Stored data entries:
+ + + + + + +

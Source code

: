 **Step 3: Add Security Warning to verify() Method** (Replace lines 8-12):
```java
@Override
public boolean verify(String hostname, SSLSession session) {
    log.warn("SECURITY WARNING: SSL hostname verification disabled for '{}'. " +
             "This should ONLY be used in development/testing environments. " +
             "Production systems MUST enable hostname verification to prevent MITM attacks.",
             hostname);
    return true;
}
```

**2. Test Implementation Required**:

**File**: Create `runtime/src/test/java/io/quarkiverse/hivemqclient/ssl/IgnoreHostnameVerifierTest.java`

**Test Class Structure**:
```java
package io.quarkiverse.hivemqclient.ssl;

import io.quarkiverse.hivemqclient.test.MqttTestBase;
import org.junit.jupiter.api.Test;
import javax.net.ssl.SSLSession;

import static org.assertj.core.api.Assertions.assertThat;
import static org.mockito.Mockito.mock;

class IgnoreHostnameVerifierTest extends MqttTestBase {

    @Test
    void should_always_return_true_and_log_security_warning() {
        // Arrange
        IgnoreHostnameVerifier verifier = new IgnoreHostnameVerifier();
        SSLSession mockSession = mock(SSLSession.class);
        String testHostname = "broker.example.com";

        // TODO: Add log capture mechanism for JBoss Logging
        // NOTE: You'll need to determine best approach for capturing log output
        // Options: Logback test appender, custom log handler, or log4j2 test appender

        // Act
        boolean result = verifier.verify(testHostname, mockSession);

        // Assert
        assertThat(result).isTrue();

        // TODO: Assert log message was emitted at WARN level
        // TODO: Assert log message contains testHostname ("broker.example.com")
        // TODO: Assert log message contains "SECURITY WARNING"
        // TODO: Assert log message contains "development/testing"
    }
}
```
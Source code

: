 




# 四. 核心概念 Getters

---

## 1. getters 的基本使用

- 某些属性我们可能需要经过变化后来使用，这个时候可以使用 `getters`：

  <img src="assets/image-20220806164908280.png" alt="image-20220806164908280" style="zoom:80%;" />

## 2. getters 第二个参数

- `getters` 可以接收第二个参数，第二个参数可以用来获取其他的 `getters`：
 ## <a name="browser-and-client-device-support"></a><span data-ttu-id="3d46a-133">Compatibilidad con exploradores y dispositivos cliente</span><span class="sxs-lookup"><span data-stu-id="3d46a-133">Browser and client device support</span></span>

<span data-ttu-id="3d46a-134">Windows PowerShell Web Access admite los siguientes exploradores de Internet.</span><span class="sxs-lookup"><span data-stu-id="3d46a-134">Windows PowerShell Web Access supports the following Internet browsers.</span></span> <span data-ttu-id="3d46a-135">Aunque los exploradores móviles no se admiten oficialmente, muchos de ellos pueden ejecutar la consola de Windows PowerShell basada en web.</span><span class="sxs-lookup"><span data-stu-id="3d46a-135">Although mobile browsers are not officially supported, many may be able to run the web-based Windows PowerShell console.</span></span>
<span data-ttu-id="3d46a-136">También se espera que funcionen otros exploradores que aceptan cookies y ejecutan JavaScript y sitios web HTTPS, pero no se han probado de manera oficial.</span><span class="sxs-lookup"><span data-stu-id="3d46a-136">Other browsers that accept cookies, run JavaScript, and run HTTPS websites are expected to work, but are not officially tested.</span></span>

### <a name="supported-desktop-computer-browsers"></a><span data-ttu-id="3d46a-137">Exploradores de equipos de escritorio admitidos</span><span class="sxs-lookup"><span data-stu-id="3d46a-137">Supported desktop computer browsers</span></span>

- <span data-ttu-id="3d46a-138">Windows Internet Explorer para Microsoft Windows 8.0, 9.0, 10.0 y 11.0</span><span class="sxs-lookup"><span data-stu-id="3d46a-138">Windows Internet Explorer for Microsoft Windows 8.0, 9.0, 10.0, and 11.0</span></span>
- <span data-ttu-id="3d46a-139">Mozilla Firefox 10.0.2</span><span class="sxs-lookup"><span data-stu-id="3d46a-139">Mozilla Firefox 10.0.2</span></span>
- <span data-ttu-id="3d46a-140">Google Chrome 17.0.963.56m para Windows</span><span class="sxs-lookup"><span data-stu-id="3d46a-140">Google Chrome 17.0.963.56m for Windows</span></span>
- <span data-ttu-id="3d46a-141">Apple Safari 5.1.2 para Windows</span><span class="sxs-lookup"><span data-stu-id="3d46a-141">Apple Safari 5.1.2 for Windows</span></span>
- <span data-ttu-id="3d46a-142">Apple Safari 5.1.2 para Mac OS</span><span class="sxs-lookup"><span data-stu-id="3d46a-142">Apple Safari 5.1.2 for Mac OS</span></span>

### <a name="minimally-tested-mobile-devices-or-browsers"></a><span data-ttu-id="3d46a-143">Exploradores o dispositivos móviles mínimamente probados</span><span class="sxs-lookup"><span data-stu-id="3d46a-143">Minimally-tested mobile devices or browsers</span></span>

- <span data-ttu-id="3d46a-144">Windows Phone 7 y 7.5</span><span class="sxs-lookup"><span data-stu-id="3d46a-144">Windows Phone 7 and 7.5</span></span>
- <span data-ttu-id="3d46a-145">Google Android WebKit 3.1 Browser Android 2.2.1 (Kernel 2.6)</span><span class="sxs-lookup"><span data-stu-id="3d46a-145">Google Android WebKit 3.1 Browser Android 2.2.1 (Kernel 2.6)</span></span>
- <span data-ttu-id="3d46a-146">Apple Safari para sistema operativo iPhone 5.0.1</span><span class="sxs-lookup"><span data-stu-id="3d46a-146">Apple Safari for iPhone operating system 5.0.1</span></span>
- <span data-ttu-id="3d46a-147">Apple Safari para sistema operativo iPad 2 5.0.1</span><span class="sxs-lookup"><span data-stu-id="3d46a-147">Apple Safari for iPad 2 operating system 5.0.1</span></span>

+ + + + + + +

TASK REQUIREMENTS
Would you set down every entry again, exactly?

ANSWER SPACE
Source code

: **Step 3: Add Security Warning to verify() Method** (Replace lines 8-12):
```java
@Override
public boolean verify(String hostname, SSLSession session) {
    log.warn("SECURITY WARNING: SSL hostname verification disabled for '{}'. " +
             "This should ONLY be used in development/testing environments. " +
             "Production systems MUST enable hostname verification to prevent MITM attacks.",
             hostname);
    return true;
}
```

**2. Test Implementation Required**:

**File**: Create `runtime/src/test/java/io/quarkiverse/hivemqclient/ssl/IgnoreHostnameVerifierTest.java`

**Test Class Structure**:
```java
package io.quarkiverse.hivemqclient.ssl;

import io.quarkiverse.hivemqclient.test.MqttTestBase;
import org.junit.jupiter.api.Test;
import javax.net.ssl.SSLSession;

import static org.assertj.core.api.Assertions.assertThat;
import static org.mockito.Mockito.mock;

class IgnoreHostnameVerifierTest extends MqttTestBase {

    @Test
    void should_always_return_true_and_log_security_warning() {
        // Arrange
        IgnoreHostnameVerifier verifier = new IgnoreHostnameVerifier();
        SSLSession mockSession = mock(SSLSession.class);
        String testHostname = "broker.example.com";

        // TODO: Add log capture mechanism for JBoss Logging
        // NOTE: You'll need to determine best approach for capturing log output
        // Options: Logback test appender, custom log handler, or log4j2 test appender

        // Act
        boolean result = verifier.verify(testHostname, mockSession);

        // Assert
        assertThat(result).isTrue();

        // TODO: Assert log message was emitted at WARN level
        // TODO: Assert log message contains testHostname ("broker.example.com")
        // TODO: Assert log message contains "SECURITY WARNING"
        // TODO: Assert log message contains "development/testing"
    }
}
```
Source code

: 




# 四. 核心概念 Getters

---

## 1. getters 的基本使用

- 某些属性我们可能需要经过变化后来使用，这个时候可以使用 `getters`：

  <img src="assets/image-20220806164908280.png" alt="image-20220806164908280" style="zoom:80%;" />

## 2. getters 第二个参数

- `getters` 可以接收第二个参数，第二个参数可以用来获取其他的 `getters`：
 ## <a name="browser-and-client-device-support"></a><span data-ttu-id="3d46a-133">Compatibilidad con exploradores y dispositivos cliente</span><span class="sxs-lookup"><span data-stu-id="3d46a-133">Browser and client device support</span></span>

<span data-ttu-id="3d46a-134">Windows PowerShell Web Access admite los siguientes exploradores de Internet.</span><span class="sxs-lookup"><span data-stu-id="3d46a-134">Windows PowerShell Web Access supports the following Internet browsers.</span></span> <span data-ttu-id="3d46a-135">Aunque los exploradores móviles no se admiten oficialmente, muchos de ellos pueden ejecutar la consola de Windows PowerShell basada en web.</span><span class="sxs-lookup"><span data-stu-id="3d46a-135">Although mobile browsers are not officially supported, many may be able to run the web-based Windows PowerShell console.</span></span>
<span data-ttu-id="3d46a-136">También se espera que funcionen otros exploradores que aceptan cookies y ejecutan JavaScript y sitios web HTTPS, pero no se han probado de manera oficial.</span><span class="sxs-lookup"><span data-stu-id="3d46a-136">Other browsers that accept cookies, run JavaScript, and run HTTPS websites are expected to work, but are not officially tested.</span></span>

### <a name="supported-desktop-computer-browsers"></a><span data-ttu-id="3d46a-137">Exploradores de equipos de escritorio admitidos</span><span class="sxs-lookup"><span data-stu-id="3d46a-137">Supported desktop computer browsers</span></span>

- <span data-ttu-id="3d46a-138">Windows Internet Explorer para Microsoft Windows 8.0, 9.0, 10.0 y 11.0</span><span class="sxs-lookup"><span data-stu-id="3d46a-138">Windows Internet Explorer for Microsoft Windows 8.0, 9.0, 10.0, and 11.0</span></span>
- <span data-ttu-id="3d46a-139">Mozilla Firefox 10.0.2</span><span class="sxs-lookup"><span data-stu-id="3d46a-139">Mozilla Firefox 10.0.2</span></span>
- <span data-ttu-id="3d46a-140">Google Chrome 17.0.963.56m para Windows</span><span class="sxs-lookup"><span data-stu-id="3d46a-140">Google Chrome 17.0.963.56m for Windows</span></span>
- <span data-ttu-id="3d46a-141">Apple Safari 5.1.2 para Windows</span><span class="sxs-lookup"><span data-stu-id="3d46a-141">Apple Safari 5.1.2 for Windows</span></span>
- <span data-ttu-id="3d46a-142">Apple Safari 5.1.2 para Mac OS</span><span class="sxs-lookup"><span data-stu-id="3d46a-142">Apple Safari 5.1.2 for Mac OS</span></span>

### <a name="minimally-tested-mobile-devices-or-browsers"></a><span data-ttu-id="3d46a-143">Exploradores o dispositivos móviles mínimamente probados</span><span class="sxs-lookup"><span data-stu-id="3d46a-143">Minimally-tested mobile devices or browsers</span></span>

- <span data-ttu-id="3d46a-144">Windows Phone 7 y 7.5</span><span class="sxs-lookup"><span data-stu-id="3d46a-144">Windows Phone 7 and 7.5</span></span>
- <span data-ttu-id="3d46a-145">Google Android WebKit 3.1 Browser Android 2.2.1 (Kernel 2.6)</span><span class="sxs-lookup"><span data-stu-id="3d46a-145">Google Android WebKit 3.1 Browser Android 2.2.1 (Kernel 2.6)</span></span>
- <span data-ttu-id="3d46a-146">Apple Safari para sistema operativo iPhone 5.0.1</span><span class="sxs-lookup"><span data-stu-id="3d46a-146">Apple Safari for iPhone operating system 5.0.1</span></span>
- <span data-ttu-id="3d46a-147">Apple Safari para sistema operativo iPad 2 5.0.1</span><span class="sxs-lookup"><span data-stu-id="3d46a-147">Apple Safari for iPad 2 operating system 5.0.1</span></span>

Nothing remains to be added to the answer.